*** Provided material Section Begins ***

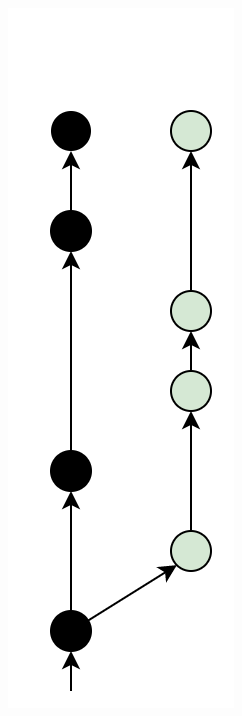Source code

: \documentclass[aspectratio=169]{beamer} %
\begin{document}
\begin{frame}
\begin{columns}[c]
		\begin{minipage}[t][6.5cm][t]{\textwidth}
			\begin{figure}
				\centering
				\includegraphics[width=.55\textwidth]{./img/pr-branch.png}
			\end{figure}
		\end{minipage}
		
		
	\end{columns}
\end{frame}
\end{document}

*** Provided material Section Ends ***

## Your assignment
Nothing but the records above, retyped exactly and stripped of images, should appear in the answer.

## Exercise response
Source code

: \documentclass[aspectratio=169]{beamer} %
\begin{document}
\begin{frame}
\begin{columns}[c]
		\begin{minipage}[t][6.5cm][t]{\textwidth}
			\begin{figure}
				\centering
				\includegraphics[width=.55\textwidth]{./img/pr-branch.png}
			\end{figure}
		\end{minipage}
		
		
	\end{columns}
\end{frame}
\end{document}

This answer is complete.